The Catalog1 experiment requires running an IDA Pro plugin to extract the MinHash signature of a binary function.

Requirements

  1. Compile the Catalog1 library:
(cd catalog1/; make)

After compilation, libcatalog1.so will appear under catalog1/bin.

  1. For the IDA Pro plugin, follow the list of requirements from the IDA_scripts README

The IDA Pro plugin

  • input: the JSON file with the selected functions (-j) and the name of the CSV file in output (-o).
  • output: one CSV file per Catalog1 signature size (default: [16, 32, 64, 128])

Note: the path of the IDB files in the JSON in input must be relative to the binary_function_similarity directory. The Python3 script converts the relative path into a full path to correctly load the IDB in IDA Pro.

Example: run the plugins over the functions selected for the Dataset-Vulnerability test (requires the IDBs in the IDBs/Dataset-Vulnerability directory)

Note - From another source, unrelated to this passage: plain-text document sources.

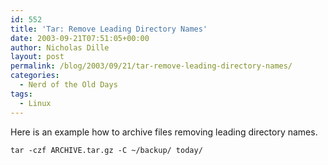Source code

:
 ```yaml
---
id: 552
title: 'Tar: Remove Leading Directory Names'
date: 2003-09-21T07:51:05+00:00
author: Nicholas Dille
layout: post
permalink: /blog/2003/09/21/tar-remove-leading-directory-names/
categories:
  - Nerd of the Old Days
tags:
  - Linux
---
```

Here is an example how to archive files removing leading directory names.<!--more-->

`tar -czf ARCHIVE.tar.gz -C ~/backup/ today/`
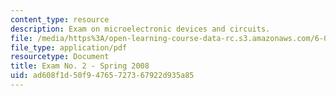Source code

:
```yaml
---
content_type: resource
description: Exam on microelectronic devices and circuits.
file: /media/https%3A/open-learning-course-data-rc.s3.amazonaws.com/6-012-microelectronic-devices-and-circuits-fall-2009/ad608f1d50f94765727367922d935a85_MIT6_012F09_exam2_s08.pdf
file_type: application/pdf
resourcetype: Document
title: Exam No. 2 - Spring 2008
uid: ad608f1d-50f9-4765-7273-67922d935a85
---
```

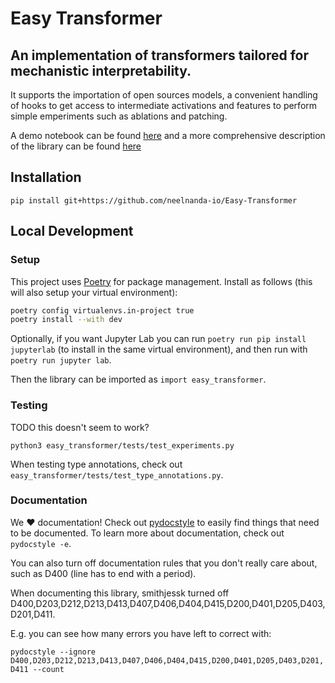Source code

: # Easy Transformer

## An implementation of transformers tailored for mechanistic interpretability.

It supports the importation of open sources models, a convenient handling of hooks 
to get access to intermediate activations and features to perform simple emperiments such as ablations and patching.

A demo notebook can be found [here](https://colab.research.google.com/github/neelnanda-io/Easy-Transformer/blob/main/EasyTransformer_Demo.ipynb) and a more comprehensive description of the library can be found [here](https://colab.research.google.com/drive/1_tH4PfRSPYuKGnJbhC1NqFesOYuXrir_#scrollTo=zs8juArnyuyB)


## Installation

`pip install git+https://github.com/neelnanda-io/Easy-Transformer`

## Local Development

### Setup

This project uses [Poetry](https://python-poetry.org/docs/#installation) for package management. Install as follows (this will also setup your virtual environment):

```bash
poetry config virtualenvs.in-project true
poetry install --with dev
```

Optionally, if you want Jupyter Lab you can run `poetry run pip install jupyterlab` (to install in the same virtual environment), and then run with `poetry run jupyter lab`.

Then the library can be imported as `import easy_transformer`.

### Testing

TODO this doesn't seem to work?

`python3 easy_transformer/tests/test_experiments.py`

When testing type annotations, check out `easy_transformer/tests/test_type_annotations.py`.

### Documentation

We ❤️ documentation! Check out [pydocstyle](https://github.com/PyCQA/pydocstyle) to easily find things that need to be documented. To learn more about documentation, check out `pydocstyle -e`.

You can also turn off documentation rules that you don't really care about, such as D400 (line has to end with a period).

When documenting this library, smithjessk turned off D400,D203,D212,D213,D413,D407,D406,D404,D415,D200,D401,D205,D403,D201,D411.

E.g. you can see how many errors you have left to correct with:

`pydocstyle --ignore D400,D203,D212,D213,D413,D407,D406,D404,D415,D200,D401,D205,D403,D201,D411 --count`
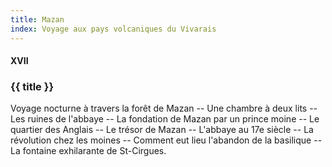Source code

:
 ```yaml
---
title: Mazan
index: Voyage aux pays volcaniques du Vivarais
---
```


#### XVII

### {{ title }}

<div id="tltr">

Voyage nocturne à travers la forêt de Mazan -- Une chambre à deux lits -- Les
ruines de l'abbaye -- La fondation de Mazan par un prince moine -- Le quartier
des Anglais -- Le trésor de Mazan -- L'abbaye au 17e siècle -- La révolution
chez les moines -- Comment eut lieu l'abandon de la basilique -- La fontaine
exhilarante de St-Cirgues.

</div>
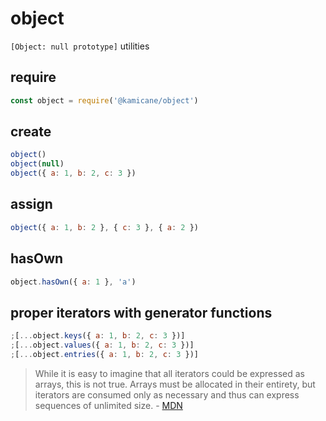 # object

`[Object: null prototype]` utilities

## require

```js
const object = require('@kamicane/object')
```

## create

```js
object()
object(null)
object({ a: 1, b: 2, c: 3 })
```

## assign

```js
object({ a: 1, b: 2 }, { c: 3 }, { a: 2 })
```

## hasOwn

```js
object.hasOwn({ a: 1 }, 'a')
```

## proper iterators with generator functions

```js
;[...object.keys({ a: 1, b: 2, c: 3 })]
;[...object.values({ a: 1, b: 2, c: 3 })]
;[...object.entries({ a: 1, b: 2, c: 3 })]
```

> While it is easy to imagine that all iterators could be expressed as arrays, this is not true. Arrays must be allocated in their entirety, but iterators are consumed only as necessary and thus can express sequences of unlimited size. - [MDN](https://developer.mozilla.org/en-US/docs/Web/JavaScript/Guide/Iterators_and_Generators)
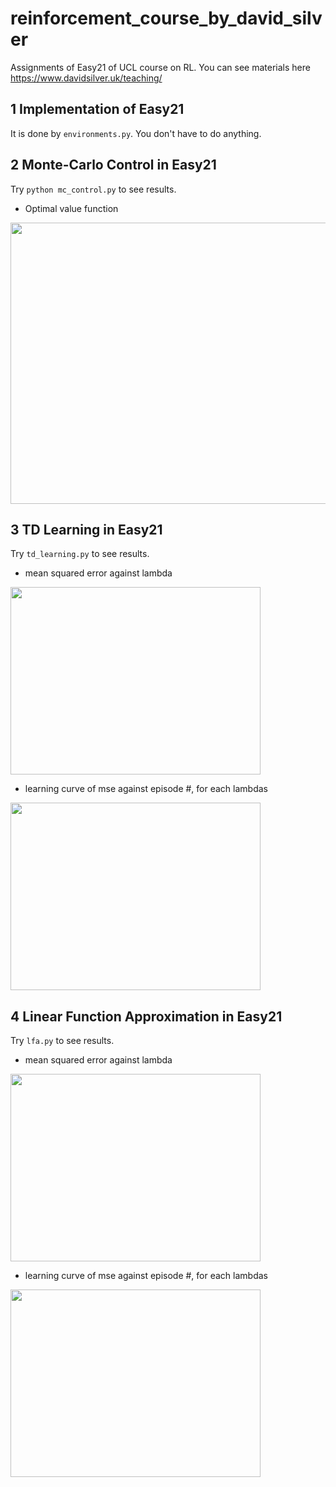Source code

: # reinforcement_course_by_david_silver

Assignments of Easy21 of UCL course on RL. You can see materials here
https://www.davidsilver.uk/teaching/


## 1 Implementation of Easy21
It is done by ```environments.py```. You don't have to do anything.


## 2 Monte-Carlo Control in Easy21
Try ```python mc_control.py``` to see results.

  * Optimal value function
  <img src="https://user-images.githubusercontent.com/53718808/107505291-d2982f00-6bdf-11eb-8aec-5741b47e747d.png" width="600" height="450">
  
  
## 3 TD Learning in Easy21
Try ```td_learning.py``` to see results.

  * mean squared error against lambda
  <img src="https://user-images.githubusercontent.com/53718808/107505957-bf399380-6be0-11eb-8ee6-b0ad34a8e615.png" width="400" height="300">
  
  * learning curve of mse against episode #, for each lambdas
  <img src="https://user-images.githubusercontent.com/53718808/107506193-193a5900-6be1-11eb-90f4-6b8888e1754d.png" width="400" height="300">


## 4 Linear Function Approximation in Easy21
Try ```lfa.py``` to see results.

  * mean squared error against lambda
  <img src="https://user-images.githubusercontent.com/53718808/107506319-4555da00-6be1-11eb-8f01-398dc051aa05.png" width="400" height="300">
  
  * learning curve of mse against episode #, for each lambdas
  <img src="https://user-images.githubusercontent.com/53718808/107506356-51419c00-6be1-11eb-9e0f-fcb9561ab5c9.png" width="400" height="300">

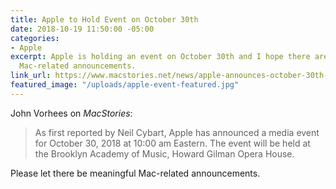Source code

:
 ```yaml
---
title: Apple to Hold Event on October 30th
date: 2018-10-19 11:50:00 -05:00
categories:
- Apple
excerpt: Apple is holding an event on October 30th and I hope there are some freaking
  Mac-related announcements.
link_url: https://www.macstories.net/news/apple-announces-october-30th-event/
featured_image: "/uploads/apple-event-featured.jpg"
---
```


John Vorhees on *MacStories*:

> As first reported by Neil Cybart, Apple has announced a media event for October 30, 2018 at 10:00 am Eastern. The event will be held at the Brooklyn Academy of Music, Howard Gilman Opera House.

Please let there be meaningful Mac-related announcements.
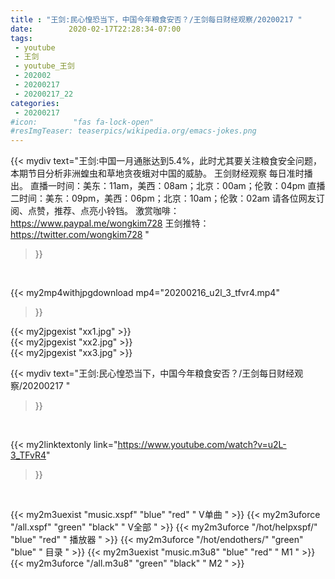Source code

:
 ```yaml
---
title : "王剑:民心惶恐当下，中国今年粮食安否？/王剑每日财经观察/20200217 "
date:        2020-02-17T22:28:34-07:00
tags:
 - youtube
 - 王剑
 - youtube_王剑
 - 202002
 - 20200217
 - 20200217_22
categories:
 - 20200217
#icon:        "fas fa-lock-open"
#resImgTeaser: teaserpics/wikipedia.org/emacs-jokes.png
---
```


{{< mydiv text="王剑:中国一月通胀达到5.4%，此时尤其要关注粮食安全问题，本期节目分析非洲蝗虫和草地贪夜蛾对中国的威胁。 王剑财经观察 每日准时播出。 直播一时间：美东：11am，美西：08am；北京：00am；伦敦：04pm 直播二时间：美东：09pm，美西：06pm；北京：10am；伦敦：02am 请各位网友订阅、点赞，推荐、点亮小铃铛。 激赏咖啡： https://www.paypal.me/wongkim728 王剑推特：https://twitter.com/wongkim728 "
>}}
<br>


{{< my2mp4withjpgdownload mp4="20200216_u2l_3_tfvr4.mp4"
>}}

{{< my2jpgexist "xx1.jpg" >}}<br>
{{< my2jpgexist "xx2.jpg" >}}<br>
{{< my2jpgexist "xx3.jpg" >}}<br>



{{< mydiv text="王剑:民心惶恐当下，中国今年粮食安否？/王剑每日财经观察/20200217 "
>}}
<br>

{{< my2linktextonly link="https://www.youtube.com/watch?v=u2L-3_TFvR4"
>}}


<br>

{{< my2m3uexist "music.xspf"        "blue"   "red"    " V单曲 " >}} {{< my2m3uforce "/all.xspf"         "green"  "black"  " V全部 " >}} {{< my2m3uforce "/hot/helpxspf/"    "blue"   "red"    " 播放器 " >}} {{< my2m3uforce "/hot/endothers/"   "green"  "blue"   " 目录 " >}} {{< my2m3uexist "music.m3u8"        "blue"   "red"    " M1 " >}} {{< my2m3uforce "/all.m3u8"         "green"  "black"  " M2 " >}} 
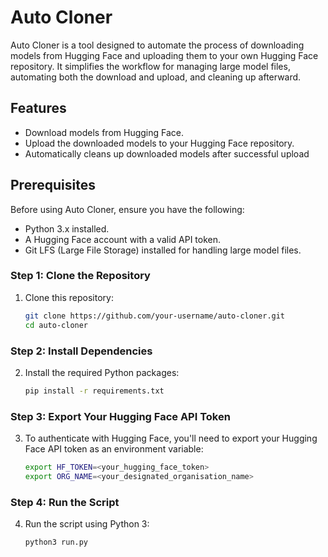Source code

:# Auto Cloner

Auto Cloner is a tool designed to automate the process of downloading models from Hugging Face and uploading them to your own Hugging Face repository. It simplifies the workflow for managing large model files, automating both the download and upload, and cleaning up afterward.

## Features

- Download models from Hugging Face.
- Upload the downloaded models to your Hugging Face repository.
- Automatically cleans up downloaded models after successful upload

## Prerequisites

Before using Auto Cloner, ensure you have the following:

- Python 3.x installed.
- A Hugging Face account with a valid API token.
- Git LFS (Large File Storage) installed for handling large model files.

### Step 1: Clone the Repository

1. Clone this repository:
   ```bash
   git clone https://github.com/your-username/auto-cloner.git
   cd auto-cloner
   ```

### Step 2: Install Dependencies
2. Install the required Python packages:
   ``` bash
   pip install -r requirements.txt
   ```

### Step 3: Export Your Hugging Face API Token
3. To authenticate with Hugging Face, you'll need to export your Hugging Face API token as an environment variable:
   ```bash 
   export HF_TOKEN=<your_hugging_face_token>
   export ORG_NAME=<your_designated_organisation_name>
   ```

### Step 4: Run the Script
4. Run the script using Python 3:
   ```bash
   python3 run.py
   ```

python3 cli_catalog1.py -j ../../DBs/Dataset-Vulnerability/features/selected_Dataset-Vulnerability.json -o Dataset-Vulnerability_catalog1.csv

Run unit tests:

python3 -m unittest test_catalog1.py

# optional - test on multiple files
python3 -m unittest test_large_catalog1.py

Expected output

The plugin produces a set of CSV files with the following columns:

  • path: idb path
  • address: function address
  • size: function size
  • catalog_hash_list: catalog hashes, separated by ;
  • time: time to calculate the Catalog1 hashes on the function.

To compute the similarity between two Catalog1 signatures, use the Jaccard similarity as in the following example:

def jaccard_similarity(s1, s2):
    return len(set(s1) & set(s2)) / len(set(s1) | set(s2))

a = [10534612, 42437122, 187632428, 38160894, 167893582, 20517613, 328764745, 40669729]
b = [15508139, 42437122, 83784247, 138119612, 167793573, 29886129, 35551260, 1210122]
print(jaccard_similarity(a, b)) # 0.06666666666666667
print(jaccard_similarity(a, a)) # 1.0

Note: if the function has less than 4 bytes, min_function_size_error is inserted in the catalog_hash_list column.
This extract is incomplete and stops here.